* AVAILABLE DATA:
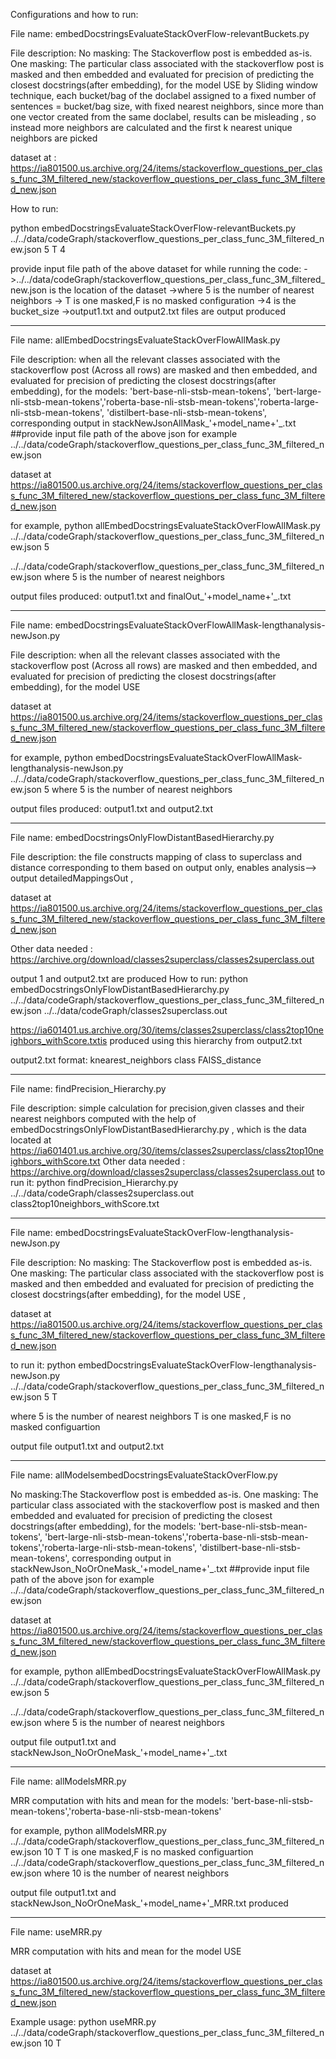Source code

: 
Configurations and how to run:

File name: embedDocstringsEvaluateStackOverFlow-relevantBuckets.py 


File description:
No masking: The Stackoverflow post is embedded as-is. One masking: The particular class associated with the stackoverflow post is masked and then embedded and evaluated for precision of predicting the closest docstrings(after embedding), for the model USE by Sliding window technique,  each bucket/bag of the doclabel assigned  to a fixed number of sentences = bucket/bag size, with fixed nearest neighbors, since more than one vector created from the same doclabel, results can be misleading , so instead more neighbors are calculated and the first k nearest  unique neighbors are picked


dataset at : https://ia801500.us.archive.org/24/items/stackoverflow_questions_per_class_func_3M_filtered_new/stackoverflow_questions_per_class_func_3M_filtered_new.json 

How to run:

python embedDocstringsEvaluateStackOverFlow-relevantBuckets.py ../../data/codeGraph/stackoverflow_questions_per_class_func_3M_filtered_new.json 5 T 4


provide input file path of the above dataset for  while running the code: 
->../../data/codeGraph/stackoverflow_questions_per_class_func_3M_filtered_new.json  is the location of the dataset
->where 5 is the number of nearest neighbors
-> T is one masked,F is no masked configuration
->4 is the bucket_size
->output1.txt and output2.txt files are output produced

-----------------------------------------------------------------------------------------------------------------------------------------------------


File name: allEmbedDocstringsEvaluateStackOverFlowAllMask.py


File description:
when all the relevant classes associated with the stackoverflow post (Across all rows) are masked and then embedded, and evaluated for precision of predicting the closest docstrings(after embedding), for the models:  'bert-base-nli-stsb-mean-tokens', 'bert-large-nli-stsb-mean-tokens','roberta-base-nli-stsb-mean-tokens','roberta-large-nli-stsb-mean-tokens', 'distilbert-base-nli-stsb-mean-tokens', corresponding output in stackNewJsonAllMask_'+model_name+'_.txt  
##provide input file path of the above json for example ../../data/codeGraph/stackoverflow_questions_per_class_func_3M_filtered_new.json

 dataset at https://ia801500.us.archive.org/24/items/stackoverflow_questions_per_class_func_3M_filtered_new/stackoverflow_questions_per_class_func_3M_filtered_new.json 


for example, python allEmbedDocstringsEvaluateStackOverFlowAllMask.py ../../data/codeGraph/stackoverflow_questions_per_class_func_3M_filtered_new.json 5

../../data/codeGraph/stackoverflow_questions_per_class_func_3M_filtered_new.json 
where 5 is the number of nearest neighbors

output files produced: output1.txt and  finalOut_'+model_name+'_.txt

-----------------------------------------------------------------------------------------------------------------------------------------------------

File name: embedDocstringsEvaluateStackOverFlowAllMask-lengthanalysis-newJson.py


File description:
when all the relevant classes associated with the stackoverflow post (Across all rows) are masked and then embedded, and evaluated for precision of predicting the closest docstrings(after embedding), for the model USE

 dataset at https://ia801500.us.archive.org/24/items/stackoverflow_questions_per_class_func_3M_filtered_new/stackoverflow_questions_per_class_func_3M_filtered_new.json 


for example, python embedDocstringsEvaluateStackOverFlowAllMask-lengthanalysis-newJson.py ../../data/codeGraph/stackoverflow_questions_per_class_func_3M_filtered_new.json 5
where 5 is the number of nearest neighbors


output files produced: output1.txt and  output2.txt

-----------------------------------------------------------------------------------------------------------------------------------------------------

File name: embedDocstringsOnlyFlowDistantBasedHierarchy.py

File description:
the file constructs mapping of class to superclass and distance corresponding to them based on output only, enables analysis--> output detailedMappingsOut ,

dataset at https://ia801500.us.archive.org/24/items/stackoverflow_questions_per_class_func_3M_filtered_new/stackoverflow_questions_per_class_func_3M_filtered_new.json 

Other data needed : https://archive.org/download/classes2superclass/classes2superclass.out

output 1 and output2.txt are produced
How to run: python embedDocstringsOnlyFlowDistantBasedHierarchy.py ../../data/codeGraph/stackoverflow_questions_per_class_func_3M_filtered_new.json ../../data/codeGraph/classes2superclass.out 

https://ia601401.us.archive.org/30/items/classes2superclass/class2top10neighbors_withScore.txtis produced using this hierarchy from output2.txt 

output2.txt format: knearest_neighbors class FAISS_distance


-----------------------------------------------------------------------------------------------------------------------------------------------------

File name: findPrecision_Hierarchy.py

File description:
simple calculation for precision,given classes and their nearest neighbors computed with the help of embedDocstringsOnlyFlowDistantBasedHierarchy.py ,
which is the data located at https://ia601401.us.archive.org/30/items/classes2superclass/class2top10neighbors_withScore.txt
Other data needed : https://archive.org/download/classes2superclass/classes2superclass.out 
to run it: python findPrecision_Hierarchy.py  ../../data/codeGraph/classes2superclass.out class2top10neighbors_withScore.txt

-----------------------------------------------------------------------------------------------------------------------------------------------------
File name: embedDocstringsEvaluateStackOverFlow-lengthanalysis-newJson.py

File description:
No masking: The Stackoverflow post is embedded as-is. One masking: The particular class associated with the stackoverflow post is masked and then embedded and evaluated for precision of predicting the closest docstrings(after embedding), for the model USE ,

 dataset at https://ia801500.us.archive.org/24/items/stackoverflow_questions_per_class_func_3M_filtered_new/stackoverflow_questions_per_class_func_3M_filtered_new.json 


to run it: python embedDocstringsEvaluateStackOverFlow-lengthanalysis-newJson.py ../../data/codeGraph/stackoverflow_questions_per_class_func_3M_filtered_new.json 5 T

where 5 is the number of nearest neighbors
T is one masked,F is no masked configuartion

output file output1.txt and output2.txt

-----------------------------------------------------------------------------------------------------------------------------------------------------

File name: allModelsembedDocstringsEvaluateStackOverFlow.py 

 No masking:The Stackoverflow post is embedded as-is. One masking: The particular class associated with the stackoverflow post is masked and then embedded and evaluated for precision of predicting the closest docstrings(after embedding), for the models:  'bert-base-nli-stsb-mean-tokens', 'bert-large-nli-stsb-mean-tokens','roberta-base-nli-stsb-mean-tokens','roberta-large-nli-stsb-mean-tokens', 'distilbert-base-nli-stsb-mean-tokens', corresponding output in stackNewJson_NoOrOneMask_'+model_name+'_.txt
##provide input file path of the above json for example ../../data/codeGraph/stackoverflow_questions_per_class_func_3M_filtered_new.json

dataset at https://ia801500.us.archive.org/24/items/stackoverflow_questions_per_class_func_3M_filtered_new/stackoverflow_questions_per_class_func_3M_filtered_new.json

for example, python allEmbedDocstringsEvaluateStackOverFlowAllMask.py ../../data/codeGraph/stackoverflow_questions_per_class_func_3M_filtered_new.json 5

../../data/codeGraph/stackoverflow_questions_per_class_func_3M_filtered_new.json where 5 is the number of nearest neighbors

output file output1.txt and  stackNewJson_NoOrOneMask_'+model_name+'_.txt

-----------------------------------------------------------------------------------------------------------------------------------------------------
File name: allModelsMRR.py

MRR computation with hits and mean  for the models:  'bert-base-nli-stsb-mean-tokens','roberta-base-nli-stsb-mean-tokens' 

for example, python allModelsMRR.py ../../data/codeGraph/stackoverflow_questions_per_class_func_3M_filtered_new.json 10 T
T is one masked,F is no masked configuartion
../../data/codeGraph/stackoverflow_questions_per_class_func_3M_filtered_new.json where 10 is the number of nearest neighbors

output file output1.txt and  stackNewJson_NoOrOneMask_'+model_name+'_MRR.txt produced

-----------------------------------------------------------------------------------------------------------------------------------------------------
File name: useMRR.py

MRR computation with hits and mean  for the model USE


dataset at https://ia801500.us.archive.org/24/items/stackoverflow_questions_per_class_func_3M_filtered_new/stackoverflow_questions_per_class_func_3M_filtered_new.json 


Example usage: python useMRR.py ../../data/codeGraph/stackoverflow_questions_per_class_func_3M_filtered_new.json 10 T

* TASK REQUIREMENTS: Reproduce all the data as it stands. The pictures are not part of the copy.

* OUTPUT OF THE TASK:
Source code

: 
Configurations and how to run:

File name: embedDocstringsEvaluateStackOverFlow-relevantBuckets.py 


File description:
No masking: The Stackoverflow post is embedded as-is. One masking: The particular class associated with the stackoverflow post is masked and then embedded and evaluated for precision of predicting the closest docstrings(after embedding), for the model USE by Sliding window technique,  each bucket/bag of the doclabel assigned  to a fixed number of sentences = bucket/bag size, with fixed nearest neighbors, since more than one vector created from the same doclabel, results can be misleading , so instead more neighbors are calculated and the first k nearest  unique neighbors are picked


dataset at : https://ia801500.us.archive.org/24/items/stackoverflow_questions_per_class_func_3M_filtered_new/stackoverflow_questions_per_class_func_3M_filtered_new.json 

How to run:

python embedDocstringsEvaluateStackOverFlow-relevantBuckets.py ../../data/codeGraph/stackoverflow_questions_per_class_func_3M_filtered_new.json 5 T 4


provide input file path of the above dataset for  while running the code: 
->../../data/codeGraph/stackoverflow_questions_per_class_func_3M_filtered_new.json  is the location of the dataset
->where 5 is the number of nearest neighbors
-> T is one masked,F is no masked configuration
->4 is the bucket_size
->output1.txt and output2.txt files are output produced

-----------------------------------------------------------------------------------------------------------------------------------------------------


File name: allEmbedDocstringsEvaluateStackOverFlowAllMask.py


File description:
when all the relevant classes associated with the stackoverflow post (Across all rows) are masked and then embedded, and evaluated for precision of predicting the closest docstrings(after embedding), for the models:  'bert-base-nli-stsb-mean-tokens', 'bert-large-nli-stsb-mean-tokens','roberta-base-nli-stsb-mean-tokens','roberta-large-nli-stsb-mean-tokens', 'distilbert-base-nli-stsb-mean-tokens', corresponding output in stackNewJsonAllMask_'+model_name+'_.txt  
##provide input file path of the above json for example ../../data/codeGraph/stackoverflow_questions_per_class_func_3M_filtered_new.json

 dataset at https://ia801500.us.archive.org/24/items/stackoverflow_questions_per_class_func_3M_filtered_new/stackoverflow_questions_per_class_func_3M_filtered_new.json 


for example, python allEmbedDocstringsEvaluateStackOverFlowAllMask.py ../../data/codeGraph/stackoverflow_questions_per_class_func_3M_filtered_new.json 5

../../data/codeGraph/stackoverflow_questions_per_class_func_3M_filtered_new.json 
where 5 is the number of nearest neighbors

output files produced: output1.txt and  finalOut_'+model_name+'_.txt

-----------------------------------------------------------------------------------------------------------------------------------------------------

File name: embedDocstringsEvaluateStackOverFlowAllMask-lengthanalysis-newJson.py


File description:
when all the relevant classes associated with the stackoverflow post (Across all rows) are masked and then embedded, and evaluated for precision of predicting the closest docstrings(after embedding), for the model USE

 dataset at https://ia801500.us.archive.org/24/items/stackoverflow_questions_per_class_func_3M_filtered_new/stackoverflow_questions_per_class_func_3M_filtered_new.json 


for example, python embedDocstringsEvaluateStackOverFlowAllMask-lengthanalysis-newJson.py ../../data/codeGraph/stackoverflow_questions_per_class_func_3M_filtered_new.json 5
where 5 is the number of nearest neighbors


output files produced: output1.txt and  output2.txt

-----------------------------------------------------------------------------------------------------------------------------------------------------

File name: embedDocstringsOnlyFlowDistantBasedHierarchy.py

File description:
the file constructs mapping of class to superclass and distance corresponding to them based on output only, enables analysis--> output detailedMappingsOut ,

dataset at https://ia801500.us.archive.org/24/items/stackoverflow_questions_per_class_func_3M_filtered_new/stackoverflow_questions_per_class_func_3M_filtered_new.json 

Other data needed : https://archive.org/download/classes2superclass/classes2superclass.out

output 1 and output2.txt are produced
How to run: python embedDocstringsOnlyFlowDistantBasedHierarchy.py ../../data/codeGraph/stackoverflow_questions_per_class_func_3M_filtered_new.json ../../data/codeGraph/classes2superclass.out 

https://ia601401.us.archive.org/30/items/classes2superclass/class2top10neighbors_withScore.txtis produced using this hierarchy from output2.txt 

output2.txt format: knearest_neighbors class FAISS_distance


-----------------------------------------------------------------------------------------------------------------------------------------------------

File name: findPrecision_Hierarchy.py

File description:
simple calculation for precision,given classes and their nearest neighbors computed with the help of embedDocstringsOnlyFlowDistantBasedHierarchy.py ,
which is the data located at https://ia601401.us.archive.org/30/items/classes2superclass/class2top10neighbors_withScore.txt
Other data needed : https://archive.org/download/classes2superclass/classes2superclass.out 
to run it: python findPrecision_Hierarchy.py  ../../data/codeGraph/classes2superclass.out class2top10neighbors_withScore.txt

-----------------------------------------------------------------------------------------------------------------------------------------------------
File name: embedDocstringsEvaluateStackOverFlow-lengthanalysis-newJson.py

File description:
No masking: The Stackoverflow post is embedded as-is. One masking: The particular class associated with the stackoverflow post is masked and then embedded and evaluated for precision of predicting the closest docstrings(after embedding), for the model USE ,

 dataset at https://ia801500.us.archive.org/24/items/stackoverflow_questions_per_class_func_3M_filtered_new/stackoverflow_questions_per_class_func_3M_filtered_new.json 


to run it: python embedDocstringsEvaluateStackOverFlow-lengthanalysis-newJson.py ../../data/codeGraph/stackoverflow_questions_per_class_func_3M_filtered_new.json 5 T

where 5 is the number of nearest neighbors
T is one masked,F is no masked configuartion

output file output1.txt and output2.txt

-----------------------------------------------------------------------------------------------------------------------------------------------------

File name: allModelsembedDocstringsEvaluateStackOverFlow.py 

 No masking:The Stackoverflow post is embedded as-is. One masking: The particular class associated with the stackoverflow post is masked and then embedded and evaluated for precision of predicting the closest docstrings(after embedding), for the models:  'bert-base-nli-stsb-mean-tokens', 'bert-large-nli-stsb-mean-tokens','roberta-base-nli-stsb-mean-tokens','roberta-large-nli-stsb-mean-tokens', 'distilbert-base-nli-stsb-mean-tokens', corresponding output in stackNewJson_NoOrOneMask_'+model_name+'_.txt
##provide input file path of the above json for example ../../data/codeGraph/stackoverflow_questions_per_class_func_3M_filtered_new.json

dataset at https://ia801500.us.archive.org/24/items/stackoverflow_questions_per_class_func_3M_filtered_new/stackoverflow_questions_per_class_func_3M_filtered_new.json

for example, python allEmbedDocstringsEvaluateStackOverFlowAllMask.py ../../data/codeGraph/stackoverflow_questions_per_class_func_3M_filtered_new.json 5

../../data/codeGraph/stackoverflow_questions_per_class_func_3M_filtered_new.json where 5 is the number of nearest neighbors

output file output1.txt and  stackNewJson_NoOrOneMask_'+model_name+'_.txt

-----------------------------------------------------------------------------------------------------------------------------------------------------
File name: allModelsMRR.py

MRR computation with hits and mean  for the models:  'bert-base-nli-stsb-mean-tokens','roberta-base-nli-stsb-mean-tokens' 

for example, python allModelsMRR.py ../../data/codeGraph/stackoverflow_questions_per_class_func_3M_filtered_new.json 10 T
T is one masked,F is no masked configuartion
../../data/codeGraph/stackoverflow_questions_per_class_func_3M_filtered_new.json where 10 is the number of nearest neighbors

output file output1.txt and  stackNewJson_NoOrOneMask_'+model_name+'_MRR.txt produced

-----------------------------------------------------------------------------------------------------------------------------------------------------
File name: useMRR.py

MRR computation with hits and mean  for the model USE


dataset at https://ia801500.us.archive.org/24/items/stackoverflow_questions_per_class_func_3M_filtered_new/stackoverflow_questions_per_class_func_3M_filtered_new.json 


Example usage: python useMRR.py ../../data/codeGraph/stackoverflow_questions_per_class_func_3M_filtered_new.json 10 T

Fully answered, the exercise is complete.